This is the only time in that four years that anyone from the dealership has contacted me, other than to send oil change coupons or follow up on service visits. Their attempt to “engage” with me felt spammy and one-sided, in no small part because it came out of the blue. I’m sure the strategy is “contact customers who might be ready to buy,” but in practice it becomes “contact customers every four years and start over again.”

By the time the sales process was complete, I had spent a fair amount of time with the salesperson, and we’d developed a bit of a rapport. That vanished the moment I drove off the lot. I can’t remember his name. If I wanted to buy a new car today, I wouldn’t have a clue how to find him. “Hi, I was in here four years ago and bought an Outback from a white guy, kind of young, about yay high, blue shirt. Is he around?”

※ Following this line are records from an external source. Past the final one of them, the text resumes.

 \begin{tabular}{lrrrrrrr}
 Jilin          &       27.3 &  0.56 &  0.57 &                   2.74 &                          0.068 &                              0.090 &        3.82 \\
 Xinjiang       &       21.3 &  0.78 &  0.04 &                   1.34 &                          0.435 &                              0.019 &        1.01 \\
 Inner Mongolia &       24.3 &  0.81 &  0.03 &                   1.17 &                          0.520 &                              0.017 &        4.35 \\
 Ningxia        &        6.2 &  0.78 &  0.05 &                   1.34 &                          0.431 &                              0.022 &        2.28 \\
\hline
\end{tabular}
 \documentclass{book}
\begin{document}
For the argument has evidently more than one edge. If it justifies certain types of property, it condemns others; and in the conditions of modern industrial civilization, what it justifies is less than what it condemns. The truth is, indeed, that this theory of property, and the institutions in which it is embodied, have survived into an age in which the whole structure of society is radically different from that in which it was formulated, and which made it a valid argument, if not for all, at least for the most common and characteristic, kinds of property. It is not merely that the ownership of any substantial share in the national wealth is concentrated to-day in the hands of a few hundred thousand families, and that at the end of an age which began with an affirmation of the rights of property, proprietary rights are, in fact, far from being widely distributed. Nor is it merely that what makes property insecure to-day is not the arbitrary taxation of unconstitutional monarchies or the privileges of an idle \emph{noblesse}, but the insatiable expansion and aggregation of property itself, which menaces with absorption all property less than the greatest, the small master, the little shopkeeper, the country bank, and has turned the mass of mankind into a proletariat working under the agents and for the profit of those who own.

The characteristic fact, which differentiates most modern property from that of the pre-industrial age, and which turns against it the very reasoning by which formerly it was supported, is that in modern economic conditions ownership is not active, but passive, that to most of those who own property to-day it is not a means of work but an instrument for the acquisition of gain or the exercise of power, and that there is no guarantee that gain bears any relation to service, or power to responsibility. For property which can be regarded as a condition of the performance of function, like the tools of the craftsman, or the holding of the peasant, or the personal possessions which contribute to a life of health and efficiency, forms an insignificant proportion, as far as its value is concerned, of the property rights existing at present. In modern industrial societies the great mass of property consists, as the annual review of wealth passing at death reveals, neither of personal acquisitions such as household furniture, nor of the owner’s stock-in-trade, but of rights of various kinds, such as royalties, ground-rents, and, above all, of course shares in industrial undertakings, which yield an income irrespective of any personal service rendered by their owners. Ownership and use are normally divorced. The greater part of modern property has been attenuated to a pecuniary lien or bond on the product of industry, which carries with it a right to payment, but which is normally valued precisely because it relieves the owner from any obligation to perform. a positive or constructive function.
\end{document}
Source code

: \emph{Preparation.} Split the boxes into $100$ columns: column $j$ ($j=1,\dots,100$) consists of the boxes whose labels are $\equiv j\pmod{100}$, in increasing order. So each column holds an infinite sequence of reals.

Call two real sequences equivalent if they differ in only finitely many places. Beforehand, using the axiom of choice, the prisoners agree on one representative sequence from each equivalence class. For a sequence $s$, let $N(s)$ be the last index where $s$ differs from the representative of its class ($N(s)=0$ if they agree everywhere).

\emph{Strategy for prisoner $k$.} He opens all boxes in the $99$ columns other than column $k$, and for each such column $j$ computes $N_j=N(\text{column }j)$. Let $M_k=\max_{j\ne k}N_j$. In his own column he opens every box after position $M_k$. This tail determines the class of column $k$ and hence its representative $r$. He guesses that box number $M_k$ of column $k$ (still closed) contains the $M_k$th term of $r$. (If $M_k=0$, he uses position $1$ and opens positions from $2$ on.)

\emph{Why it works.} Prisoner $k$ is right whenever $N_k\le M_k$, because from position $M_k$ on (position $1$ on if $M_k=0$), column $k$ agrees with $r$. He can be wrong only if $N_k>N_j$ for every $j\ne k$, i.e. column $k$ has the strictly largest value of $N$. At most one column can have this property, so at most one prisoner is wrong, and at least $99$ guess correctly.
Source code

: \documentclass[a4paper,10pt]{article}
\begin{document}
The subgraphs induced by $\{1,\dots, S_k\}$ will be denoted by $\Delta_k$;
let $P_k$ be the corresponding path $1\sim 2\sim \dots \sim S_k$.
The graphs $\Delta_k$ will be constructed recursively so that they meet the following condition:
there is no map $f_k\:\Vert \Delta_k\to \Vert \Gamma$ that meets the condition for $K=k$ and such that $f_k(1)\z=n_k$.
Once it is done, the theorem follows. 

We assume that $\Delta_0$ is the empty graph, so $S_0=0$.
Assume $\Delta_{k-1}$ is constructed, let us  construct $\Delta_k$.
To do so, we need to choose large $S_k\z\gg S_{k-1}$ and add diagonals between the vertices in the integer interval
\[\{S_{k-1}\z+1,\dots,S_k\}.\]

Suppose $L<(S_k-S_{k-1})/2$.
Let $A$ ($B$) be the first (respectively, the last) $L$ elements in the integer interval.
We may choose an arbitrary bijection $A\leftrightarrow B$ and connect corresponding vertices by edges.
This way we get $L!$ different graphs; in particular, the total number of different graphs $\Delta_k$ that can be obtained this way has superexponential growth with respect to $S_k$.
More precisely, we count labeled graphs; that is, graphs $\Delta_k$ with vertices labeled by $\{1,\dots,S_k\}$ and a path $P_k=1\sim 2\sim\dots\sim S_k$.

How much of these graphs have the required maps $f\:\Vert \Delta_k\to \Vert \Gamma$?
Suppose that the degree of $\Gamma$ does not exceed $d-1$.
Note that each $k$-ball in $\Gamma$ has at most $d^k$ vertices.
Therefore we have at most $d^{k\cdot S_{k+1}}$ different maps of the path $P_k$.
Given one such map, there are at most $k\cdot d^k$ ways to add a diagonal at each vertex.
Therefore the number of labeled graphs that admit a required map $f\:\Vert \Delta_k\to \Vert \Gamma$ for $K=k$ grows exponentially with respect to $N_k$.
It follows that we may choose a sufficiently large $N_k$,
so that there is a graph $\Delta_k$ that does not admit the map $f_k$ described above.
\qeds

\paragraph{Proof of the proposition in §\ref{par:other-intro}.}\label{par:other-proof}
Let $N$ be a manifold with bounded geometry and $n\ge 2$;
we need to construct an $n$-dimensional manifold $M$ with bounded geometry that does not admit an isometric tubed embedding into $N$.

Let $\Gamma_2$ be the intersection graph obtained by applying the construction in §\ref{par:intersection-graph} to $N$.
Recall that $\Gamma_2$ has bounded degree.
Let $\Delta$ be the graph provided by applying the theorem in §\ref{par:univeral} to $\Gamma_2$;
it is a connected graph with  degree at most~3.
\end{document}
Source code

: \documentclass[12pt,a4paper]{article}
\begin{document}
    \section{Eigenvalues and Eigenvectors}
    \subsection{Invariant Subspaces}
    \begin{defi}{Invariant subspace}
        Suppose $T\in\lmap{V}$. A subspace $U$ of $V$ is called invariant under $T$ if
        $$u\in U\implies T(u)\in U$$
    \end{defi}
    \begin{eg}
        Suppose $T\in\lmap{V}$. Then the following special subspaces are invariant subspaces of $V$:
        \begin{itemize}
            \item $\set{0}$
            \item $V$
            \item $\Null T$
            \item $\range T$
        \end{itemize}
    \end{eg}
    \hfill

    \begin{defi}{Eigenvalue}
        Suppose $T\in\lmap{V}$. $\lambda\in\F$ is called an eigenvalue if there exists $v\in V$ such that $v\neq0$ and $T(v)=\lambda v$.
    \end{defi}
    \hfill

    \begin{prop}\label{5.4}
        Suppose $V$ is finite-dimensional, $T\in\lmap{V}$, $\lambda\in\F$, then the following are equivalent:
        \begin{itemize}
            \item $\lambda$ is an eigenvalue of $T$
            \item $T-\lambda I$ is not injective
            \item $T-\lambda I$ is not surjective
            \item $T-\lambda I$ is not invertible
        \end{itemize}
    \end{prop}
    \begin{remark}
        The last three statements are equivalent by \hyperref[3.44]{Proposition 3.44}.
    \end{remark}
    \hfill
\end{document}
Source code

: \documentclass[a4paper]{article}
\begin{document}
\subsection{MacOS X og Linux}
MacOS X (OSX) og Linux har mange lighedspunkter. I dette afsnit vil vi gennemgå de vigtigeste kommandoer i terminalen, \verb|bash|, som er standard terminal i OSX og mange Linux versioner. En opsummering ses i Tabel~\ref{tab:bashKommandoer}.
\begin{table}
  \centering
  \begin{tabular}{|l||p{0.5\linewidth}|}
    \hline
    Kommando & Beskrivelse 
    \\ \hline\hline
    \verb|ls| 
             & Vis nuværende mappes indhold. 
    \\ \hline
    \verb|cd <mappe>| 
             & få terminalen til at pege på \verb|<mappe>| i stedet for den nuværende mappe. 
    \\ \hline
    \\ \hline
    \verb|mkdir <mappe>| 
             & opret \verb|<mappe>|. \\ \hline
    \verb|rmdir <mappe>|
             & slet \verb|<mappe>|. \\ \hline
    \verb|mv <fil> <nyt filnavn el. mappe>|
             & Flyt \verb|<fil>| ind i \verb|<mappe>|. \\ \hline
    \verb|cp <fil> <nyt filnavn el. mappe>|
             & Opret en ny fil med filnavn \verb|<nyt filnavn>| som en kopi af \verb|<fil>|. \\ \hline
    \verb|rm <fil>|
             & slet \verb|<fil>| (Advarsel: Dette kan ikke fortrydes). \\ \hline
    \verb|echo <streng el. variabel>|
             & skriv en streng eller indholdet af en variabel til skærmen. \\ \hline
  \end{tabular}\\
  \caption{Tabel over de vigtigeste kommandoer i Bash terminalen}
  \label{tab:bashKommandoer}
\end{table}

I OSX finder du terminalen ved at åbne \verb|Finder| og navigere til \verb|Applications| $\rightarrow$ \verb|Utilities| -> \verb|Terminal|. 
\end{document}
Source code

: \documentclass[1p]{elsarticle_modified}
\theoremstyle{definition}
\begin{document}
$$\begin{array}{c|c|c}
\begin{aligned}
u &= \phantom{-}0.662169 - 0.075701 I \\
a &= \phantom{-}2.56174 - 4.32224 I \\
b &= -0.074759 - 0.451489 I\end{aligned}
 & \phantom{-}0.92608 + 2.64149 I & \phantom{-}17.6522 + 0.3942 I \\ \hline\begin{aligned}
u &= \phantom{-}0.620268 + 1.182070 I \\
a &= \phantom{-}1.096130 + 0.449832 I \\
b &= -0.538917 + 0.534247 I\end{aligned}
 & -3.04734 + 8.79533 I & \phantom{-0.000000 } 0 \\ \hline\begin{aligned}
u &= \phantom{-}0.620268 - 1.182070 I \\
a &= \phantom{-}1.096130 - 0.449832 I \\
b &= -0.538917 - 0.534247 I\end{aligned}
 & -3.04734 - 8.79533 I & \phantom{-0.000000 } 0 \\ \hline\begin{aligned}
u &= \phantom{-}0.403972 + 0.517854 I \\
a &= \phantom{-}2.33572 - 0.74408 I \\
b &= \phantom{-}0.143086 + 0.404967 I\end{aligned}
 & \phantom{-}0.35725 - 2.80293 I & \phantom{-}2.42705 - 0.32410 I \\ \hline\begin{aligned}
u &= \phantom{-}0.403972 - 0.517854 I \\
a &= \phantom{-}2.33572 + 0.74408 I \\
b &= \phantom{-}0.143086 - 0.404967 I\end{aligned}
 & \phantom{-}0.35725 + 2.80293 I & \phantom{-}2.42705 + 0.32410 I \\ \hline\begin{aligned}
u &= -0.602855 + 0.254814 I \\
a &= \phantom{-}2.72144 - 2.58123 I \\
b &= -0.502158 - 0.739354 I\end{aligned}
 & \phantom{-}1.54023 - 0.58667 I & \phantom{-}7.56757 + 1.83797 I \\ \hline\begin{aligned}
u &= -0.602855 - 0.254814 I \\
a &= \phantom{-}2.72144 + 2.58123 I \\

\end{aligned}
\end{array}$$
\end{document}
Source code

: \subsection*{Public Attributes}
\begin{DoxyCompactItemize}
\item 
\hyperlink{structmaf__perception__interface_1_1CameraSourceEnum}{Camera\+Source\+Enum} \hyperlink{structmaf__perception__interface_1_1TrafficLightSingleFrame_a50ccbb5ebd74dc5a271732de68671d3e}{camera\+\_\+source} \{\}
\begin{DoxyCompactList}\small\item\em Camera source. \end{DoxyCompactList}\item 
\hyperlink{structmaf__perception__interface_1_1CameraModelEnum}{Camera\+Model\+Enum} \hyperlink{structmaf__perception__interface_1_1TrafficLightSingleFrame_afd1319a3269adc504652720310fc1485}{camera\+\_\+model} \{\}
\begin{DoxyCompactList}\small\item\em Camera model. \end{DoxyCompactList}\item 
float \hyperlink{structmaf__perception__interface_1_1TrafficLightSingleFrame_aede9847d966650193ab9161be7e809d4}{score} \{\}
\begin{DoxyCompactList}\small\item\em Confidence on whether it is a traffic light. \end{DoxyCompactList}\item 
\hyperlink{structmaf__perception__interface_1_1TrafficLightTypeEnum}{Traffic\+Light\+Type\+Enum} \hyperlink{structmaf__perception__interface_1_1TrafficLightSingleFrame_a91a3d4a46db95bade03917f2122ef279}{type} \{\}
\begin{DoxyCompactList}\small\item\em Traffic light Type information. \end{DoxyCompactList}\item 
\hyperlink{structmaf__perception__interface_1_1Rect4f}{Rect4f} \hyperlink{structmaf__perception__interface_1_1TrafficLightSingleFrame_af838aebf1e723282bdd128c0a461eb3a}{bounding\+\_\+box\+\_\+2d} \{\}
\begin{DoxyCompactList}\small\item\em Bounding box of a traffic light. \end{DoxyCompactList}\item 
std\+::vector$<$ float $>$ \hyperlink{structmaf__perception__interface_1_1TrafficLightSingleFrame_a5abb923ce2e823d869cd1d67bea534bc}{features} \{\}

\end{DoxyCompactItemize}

The fact is, I did buy a new car about four months ago. And I test drove a Subaru. I suspect, knowing me, I probably talked about it online. If Whitey McBlueshirt had stayed connected with me, I might have bought a Subaru WRX from him instead of a VW GTI from another guy who dropped off the face of the Earth as soon as the ink was dry on the contract.

If you engage with your customers in an honest and mutually-beneficial way, they will appreciate it. If you build a relationship, there are many tools available to help you maintain it. If you repackage traditional, hackneyed, one-sided sales techniques with a veneer of “engagement,” all but the most naive will see through you.